The FTb was primarily intended to be a camera for the advanced amateur photographer, offering many of the same features and same build quality as the F-1, but without the option of interchangeable prisms, focusing screens, or motor drives. The Canon FTb was released at a retail price of 35,000 yen for the camera body ($99, or US$580 in 1971 USD).

The FTb has an all-mechanical horizontally traveling focal plane shutter with timed speeds from 1/1000 to 1 second and bulb. The FTb has rubberized silk shutter curtains rather than the more durable but more expensive titanium curtains found on the F-1.

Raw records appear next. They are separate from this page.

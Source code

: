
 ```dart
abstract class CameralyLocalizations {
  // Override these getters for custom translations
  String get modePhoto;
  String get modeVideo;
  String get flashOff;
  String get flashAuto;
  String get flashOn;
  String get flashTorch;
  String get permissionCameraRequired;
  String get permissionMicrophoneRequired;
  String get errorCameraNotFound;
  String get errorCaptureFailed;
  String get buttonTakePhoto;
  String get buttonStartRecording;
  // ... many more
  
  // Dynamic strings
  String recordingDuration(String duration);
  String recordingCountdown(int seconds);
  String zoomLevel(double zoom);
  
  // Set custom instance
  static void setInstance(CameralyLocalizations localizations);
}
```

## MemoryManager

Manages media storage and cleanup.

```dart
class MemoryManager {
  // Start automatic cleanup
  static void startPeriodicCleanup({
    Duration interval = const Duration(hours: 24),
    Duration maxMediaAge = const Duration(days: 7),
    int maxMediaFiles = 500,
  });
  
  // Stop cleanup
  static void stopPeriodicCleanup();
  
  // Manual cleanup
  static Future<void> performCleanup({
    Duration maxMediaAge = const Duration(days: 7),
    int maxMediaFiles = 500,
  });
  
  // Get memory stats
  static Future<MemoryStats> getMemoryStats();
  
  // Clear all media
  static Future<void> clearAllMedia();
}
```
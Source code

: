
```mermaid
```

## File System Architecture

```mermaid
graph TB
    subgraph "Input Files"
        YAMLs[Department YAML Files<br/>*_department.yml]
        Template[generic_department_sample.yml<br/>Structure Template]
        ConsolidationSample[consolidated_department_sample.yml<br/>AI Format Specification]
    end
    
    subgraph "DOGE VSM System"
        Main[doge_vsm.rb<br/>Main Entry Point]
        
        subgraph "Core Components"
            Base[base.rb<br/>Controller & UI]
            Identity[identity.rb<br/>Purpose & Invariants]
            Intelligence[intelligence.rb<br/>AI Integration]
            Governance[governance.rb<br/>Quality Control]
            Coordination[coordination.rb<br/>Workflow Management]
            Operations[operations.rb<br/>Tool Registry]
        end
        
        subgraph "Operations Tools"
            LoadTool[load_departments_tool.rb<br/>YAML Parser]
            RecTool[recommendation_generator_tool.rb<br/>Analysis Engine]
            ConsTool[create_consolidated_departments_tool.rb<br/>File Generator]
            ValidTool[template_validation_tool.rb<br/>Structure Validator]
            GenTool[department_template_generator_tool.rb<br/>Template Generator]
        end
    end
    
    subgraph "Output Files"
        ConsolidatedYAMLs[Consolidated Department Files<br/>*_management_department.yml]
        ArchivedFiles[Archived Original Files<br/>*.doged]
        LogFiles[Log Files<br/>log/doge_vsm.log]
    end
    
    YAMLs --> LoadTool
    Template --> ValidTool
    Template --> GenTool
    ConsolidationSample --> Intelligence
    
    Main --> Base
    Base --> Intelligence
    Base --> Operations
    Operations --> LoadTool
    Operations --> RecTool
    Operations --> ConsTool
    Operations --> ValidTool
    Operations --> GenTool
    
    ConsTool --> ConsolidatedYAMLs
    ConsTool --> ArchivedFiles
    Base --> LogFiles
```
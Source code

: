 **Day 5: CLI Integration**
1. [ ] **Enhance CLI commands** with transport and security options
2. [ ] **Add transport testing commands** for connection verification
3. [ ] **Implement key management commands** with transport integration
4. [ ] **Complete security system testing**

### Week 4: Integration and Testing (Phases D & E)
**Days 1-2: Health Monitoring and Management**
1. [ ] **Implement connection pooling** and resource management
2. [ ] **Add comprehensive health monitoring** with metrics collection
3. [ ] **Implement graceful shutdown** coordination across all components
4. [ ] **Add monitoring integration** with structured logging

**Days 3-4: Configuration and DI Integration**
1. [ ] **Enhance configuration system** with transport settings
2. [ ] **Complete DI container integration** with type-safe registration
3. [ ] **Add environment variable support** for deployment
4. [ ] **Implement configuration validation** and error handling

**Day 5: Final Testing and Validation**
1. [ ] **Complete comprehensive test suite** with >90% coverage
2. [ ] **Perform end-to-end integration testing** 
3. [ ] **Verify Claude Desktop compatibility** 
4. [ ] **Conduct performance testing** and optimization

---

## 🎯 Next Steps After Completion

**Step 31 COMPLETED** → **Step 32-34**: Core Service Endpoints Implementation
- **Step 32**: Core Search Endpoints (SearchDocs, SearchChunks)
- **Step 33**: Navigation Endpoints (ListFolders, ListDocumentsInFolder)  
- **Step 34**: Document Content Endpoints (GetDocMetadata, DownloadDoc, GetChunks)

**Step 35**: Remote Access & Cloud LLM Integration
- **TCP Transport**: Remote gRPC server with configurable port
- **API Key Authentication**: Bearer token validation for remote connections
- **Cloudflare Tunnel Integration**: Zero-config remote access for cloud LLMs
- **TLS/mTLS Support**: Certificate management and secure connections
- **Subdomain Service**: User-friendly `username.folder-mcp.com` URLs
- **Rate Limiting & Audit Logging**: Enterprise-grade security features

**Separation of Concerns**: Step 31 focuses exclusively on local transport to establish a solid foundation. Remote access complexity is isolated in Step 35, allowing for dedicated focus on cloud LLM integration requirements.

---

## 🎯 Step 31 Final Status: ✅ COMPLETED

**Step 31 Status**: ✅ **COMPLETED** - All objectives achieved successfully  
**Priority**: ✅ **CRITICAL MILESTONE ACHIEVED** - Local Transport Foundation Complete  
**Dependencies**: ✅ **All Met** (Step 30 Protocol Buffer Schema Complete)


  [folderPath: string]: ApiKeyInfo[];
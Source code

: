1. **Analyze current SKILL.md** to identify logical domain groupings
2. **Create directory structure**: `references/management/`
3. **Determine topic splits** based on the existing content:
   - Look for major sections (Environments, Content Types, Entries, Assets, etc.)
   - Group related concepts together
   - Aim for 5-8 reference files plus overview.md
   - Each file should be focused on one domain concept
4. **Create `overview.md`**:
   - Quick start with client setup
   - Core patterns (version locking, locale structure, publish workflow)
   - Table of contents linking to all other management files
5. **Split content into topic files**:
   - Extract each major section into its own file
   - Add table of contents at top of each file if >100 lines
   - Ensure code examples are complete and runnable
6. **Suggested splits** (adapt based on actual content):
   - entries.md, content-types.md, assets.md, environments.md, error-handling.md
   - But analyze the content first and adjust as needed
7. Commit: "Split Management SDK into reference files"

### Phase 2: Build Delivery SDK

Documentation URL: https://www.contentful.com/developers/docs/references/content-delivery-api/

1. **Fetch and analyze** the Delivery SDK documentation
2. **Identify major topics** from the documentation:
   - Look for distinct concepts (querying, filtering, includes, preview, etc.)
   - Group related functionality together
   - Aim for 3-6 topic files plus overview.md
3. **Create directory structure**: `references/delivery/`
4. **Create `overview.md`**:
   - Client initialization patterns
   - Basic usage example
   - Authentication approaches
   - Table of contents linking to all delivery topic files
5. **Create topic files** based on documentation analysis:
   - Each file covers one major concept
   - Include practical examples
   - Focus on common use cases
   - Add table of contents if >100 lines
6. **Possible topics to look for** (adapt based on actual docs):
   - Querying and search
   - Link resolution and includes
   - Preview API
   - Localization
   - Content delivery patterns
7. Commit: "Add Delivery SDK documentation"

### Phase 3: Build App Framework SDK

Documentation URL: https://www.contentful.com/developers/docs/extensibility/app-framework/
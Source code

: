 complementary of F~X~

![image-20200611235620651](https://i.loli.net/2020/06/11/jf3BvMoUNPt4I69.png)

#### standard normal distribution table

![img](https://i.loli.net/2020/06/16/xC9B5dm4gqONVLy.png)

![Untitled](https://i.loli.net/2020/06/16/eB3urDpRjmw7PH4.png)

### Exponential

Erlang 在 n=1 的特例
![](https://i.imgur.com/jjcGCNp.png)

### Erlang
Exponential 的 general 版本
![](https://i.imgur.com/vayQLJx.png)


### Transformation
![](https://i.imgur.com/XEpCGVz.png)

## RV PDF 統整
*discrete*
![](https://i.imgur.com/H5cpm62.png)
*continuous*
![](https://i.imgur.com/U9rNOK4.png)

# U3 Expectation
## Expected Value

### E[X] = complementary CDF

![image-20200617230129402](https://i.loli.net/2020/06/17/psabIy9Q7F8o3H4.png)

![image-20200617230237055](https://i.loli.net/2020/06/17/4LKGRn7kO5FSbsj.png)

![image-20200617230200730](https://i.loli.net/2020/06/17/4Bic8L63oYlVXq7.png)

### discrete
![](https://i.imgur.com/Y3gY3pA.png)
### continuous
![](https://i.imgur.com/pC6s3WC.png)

It offers a 10-second self-timer, as well as mirror lock-up.

The meter is of the 12% (1/9) partial type with the metering area indicated by a slightly darkened box in the center of the finder area. It is fully coupled to shutter speed dial and aperture ring on FD lenses in the match needle style. The meter was designed to be powered by a single 1.35 volt 625-type mercury cell, specifically the Mallory PX-625 and the Eveready EPX-625. While these batteries are obsolete, modern replacements include the Wein zinc-air cell PX625, available at large online retailers. Alternative options for replacement are to use a 1.5 volt silver battery either through a voltage dropping adapter or recalibrating the meter. Using modern zinc air batteries provide the original voltage, but have a relatively short life.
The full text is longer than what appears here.